■ **DATASET RECORDS**:

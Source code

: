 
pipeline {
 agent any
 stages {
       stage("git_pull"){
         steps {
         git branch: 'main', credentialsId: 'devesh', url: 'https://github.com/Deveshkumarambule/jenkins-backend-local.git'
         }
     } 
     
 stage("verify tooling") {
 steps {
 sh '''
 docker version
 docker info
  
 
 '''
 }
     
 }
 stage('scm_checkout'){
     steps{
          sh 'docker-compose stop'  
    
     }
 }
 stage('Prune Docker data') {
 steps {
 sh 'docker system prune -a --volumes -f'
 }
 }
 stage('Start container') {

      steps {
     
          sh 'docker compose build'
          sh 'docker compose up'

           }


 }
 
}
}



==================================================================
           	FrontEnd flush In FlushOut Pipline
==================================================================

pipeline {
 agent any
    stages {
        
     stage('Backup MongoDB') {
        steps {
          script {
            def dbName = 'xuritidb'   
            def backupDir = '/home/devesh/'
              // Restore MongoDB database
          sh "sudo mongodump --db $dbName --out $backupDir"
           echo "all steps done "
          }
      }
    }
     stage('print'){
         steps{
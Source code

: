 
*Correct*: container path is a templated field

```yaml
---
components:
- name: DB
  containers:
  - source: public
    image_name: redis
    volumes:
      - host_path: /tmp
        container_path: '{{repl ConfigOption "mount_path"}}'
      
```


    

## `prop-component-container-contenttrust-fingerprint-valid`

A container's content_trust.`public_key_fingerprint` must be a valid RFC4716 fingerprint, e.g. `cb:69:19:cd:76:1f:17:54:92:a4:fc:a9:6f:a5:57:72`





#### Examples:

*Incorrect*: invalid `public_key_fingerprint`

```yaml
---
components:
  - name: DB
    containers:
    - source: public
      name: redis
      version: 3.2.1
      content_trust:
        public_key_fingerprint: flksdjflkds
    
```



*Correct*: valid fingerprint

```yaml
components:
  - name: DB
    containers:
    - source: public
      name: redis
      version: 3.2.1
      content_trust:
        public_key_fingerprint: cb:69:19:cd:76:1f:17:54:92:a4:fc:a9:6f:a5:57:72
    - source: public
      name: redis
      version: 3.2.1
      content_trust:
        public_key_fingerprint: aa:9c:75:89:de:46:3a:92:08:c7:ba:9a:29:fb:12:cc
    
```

■ **WORK TASK**: Each entry above should be output again, precisely as given.

■ **RESULT FOR THIS TASK**:
Source code

: 
pipeline {
 agent any
 stages {
       stage("git_pull"){
         steps {
         git branch: 'main', credentialsId: 'devesh', url: 'https://github.com/Deveshkumarambule/jenkins-backend-local.git'
         }
     } 
     
 stage("verify tooling") {
 steps {
 sh '''
 docker version
 docker info
  
 
 '''
 }
     
 }
 stage('scm_checkout'){
     steps{
          sh 'docker-compose stop'  
    
     }
 }
 stage('Prune Docker data') {
 steps {
 sh 'docker system prune -a --volumes -f'
 }
 }
 stage('Start container') {

      steps {
     
          sh 'docker compose build'
          sh 'docker compose up'

           }


 }
 
}
}



==================================================================
           	FrontEnd flush In FlushOut Pipline
==================================================================

pipeline {
 agent any
    stages {
        
     stage('Backup MongoDB') {
        steps {
          script {
            def dbName = 'xuritidb'   
            def backupDir = '/home/devesh/'
              // Restore MongoDB database
          sh "sudo mongodump --db $dbName --out $backupDir"
           echo "all steps done "
          }
      }
    }
     stage('print'){
         steps{
Source code

: 
*Correct*: container path is a templated field

```yaml
---
components:
- name: DB
  containers:
  - source: public
    image_name: redis
    volumes:
      - host_path: /tmp
        container_path: '{{repl ConfigOption "mount_path"}}'
      
```


    

## `prop-component-container-contenttrust-fingerprint-valid`

A container's content_trust.`public_key_fingerprint` must be a valid RFC4716 fingerprint, e.g. `cb:69:19:cd:76:1f:17:54:92:a4:fc:a9:6f:a5:57:72`





#### Examples:

*Incorrect*: invalid `public_key_fingerprint`

```yaml
---
components:
  - name: DB
    containers:
    - source: public
      name: redis
      version: 3.2.1
      content_trust:
        public_key_fingerprint: flksdjflkds
    
```



*Correct*: valid fingerprint

```yaml
components:
  - name: DB
    containers:
    - source: public
      name: redis
      version: 3.2.1
      content_trust:
        public_key_fingerprint: cb:69:19:cd:76:1f:17:54:92:a4:fc:a9:6f:a5:57:72
    - source: public
      name: redis
      version: 3.2.1
      content_trust:
        public_key_fingerprint: aa:9c:75:89:de:46:3a:92:08:c7:ba:9a:29:fb:12:cc
    
```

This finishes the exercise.